[Start of Attachment]
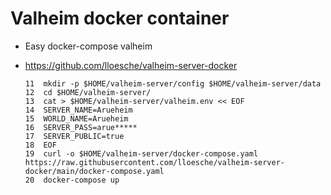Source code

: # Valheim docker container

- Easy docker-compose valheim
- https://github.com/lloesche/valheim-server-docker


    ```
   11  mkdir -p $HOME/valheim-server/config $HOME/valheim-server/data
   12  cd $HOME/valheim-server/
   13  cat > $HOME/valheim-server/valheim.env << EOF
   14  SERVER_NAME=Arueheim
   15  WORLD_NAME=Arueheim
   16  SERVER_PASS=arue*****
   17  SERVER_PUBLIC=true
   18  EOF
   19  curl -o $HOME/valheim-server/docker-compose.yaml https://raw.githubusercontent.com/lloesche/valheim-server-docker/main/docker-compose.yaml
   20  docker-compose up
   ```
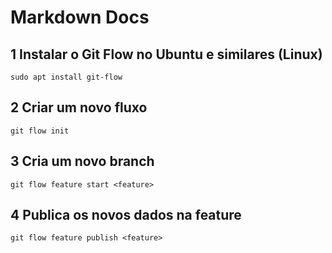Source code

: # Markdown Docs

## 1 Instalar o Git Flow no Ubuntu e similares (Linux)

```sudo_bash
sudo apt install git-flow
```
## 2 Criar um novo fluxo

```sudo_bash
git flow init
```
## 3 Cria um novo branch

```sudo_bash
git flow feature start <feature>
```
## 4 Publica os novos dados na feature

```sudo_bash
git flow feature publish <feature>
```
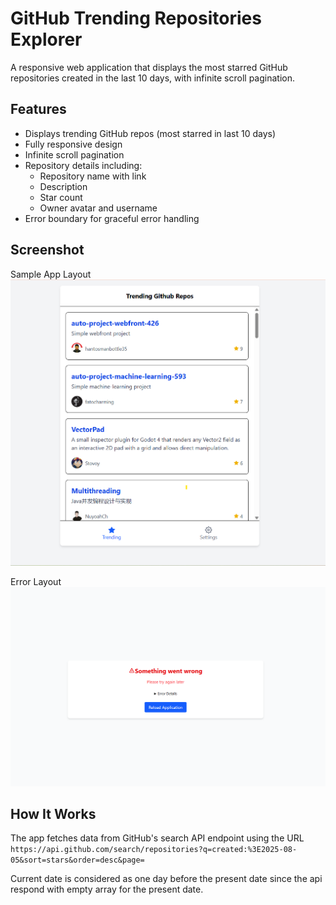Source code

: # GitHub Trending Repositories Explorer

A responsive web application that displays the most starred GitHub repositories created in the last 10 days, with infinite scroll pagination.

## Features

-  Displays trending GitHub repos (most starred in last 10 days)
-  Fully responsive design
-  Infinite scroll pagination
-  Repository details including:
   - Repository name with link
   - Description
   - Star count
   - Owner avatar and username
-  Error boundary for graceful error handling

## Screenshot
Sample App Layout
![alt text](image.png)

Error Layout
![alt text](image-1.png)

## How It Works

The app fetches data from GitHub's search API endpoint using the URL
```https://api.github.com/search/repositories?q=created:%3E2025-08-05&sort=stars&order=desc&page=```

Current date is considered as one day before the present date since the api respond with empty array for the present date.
[End of Attachment]
[Start of Attachment]
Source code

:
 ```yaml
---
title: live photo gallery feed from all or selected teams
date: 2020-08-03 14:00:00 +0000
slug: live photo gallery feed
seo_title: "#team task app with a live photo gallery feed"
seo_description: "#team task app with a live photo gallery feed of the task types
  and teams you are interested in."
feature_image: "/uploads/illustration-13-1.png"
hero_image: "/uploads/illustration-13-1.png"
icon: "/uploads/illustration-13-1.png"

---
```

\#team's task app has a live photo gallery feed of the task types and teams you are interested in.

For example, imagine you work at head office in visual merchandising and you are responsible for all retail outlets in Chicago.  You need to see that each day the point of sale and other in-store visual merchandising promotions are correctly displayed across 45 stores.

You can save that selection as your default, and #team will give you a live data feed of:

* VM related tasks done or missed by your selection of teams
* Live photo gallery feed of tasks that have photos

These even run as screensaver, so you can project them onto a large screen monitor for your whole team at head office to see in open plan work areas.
[End of Attachment]
- [ACTIVITY]: Go through the material above, and wherever a line holds the word "teams", copy it.

- [EXERCISE RESULT]:
title: live photo gallery feed from all or selected teams
  and teams you are interested in."
\#team's task app has a live photo gallery feed of the task types and teams you are interested in.
* VM related tasks done or missed by your selection of teams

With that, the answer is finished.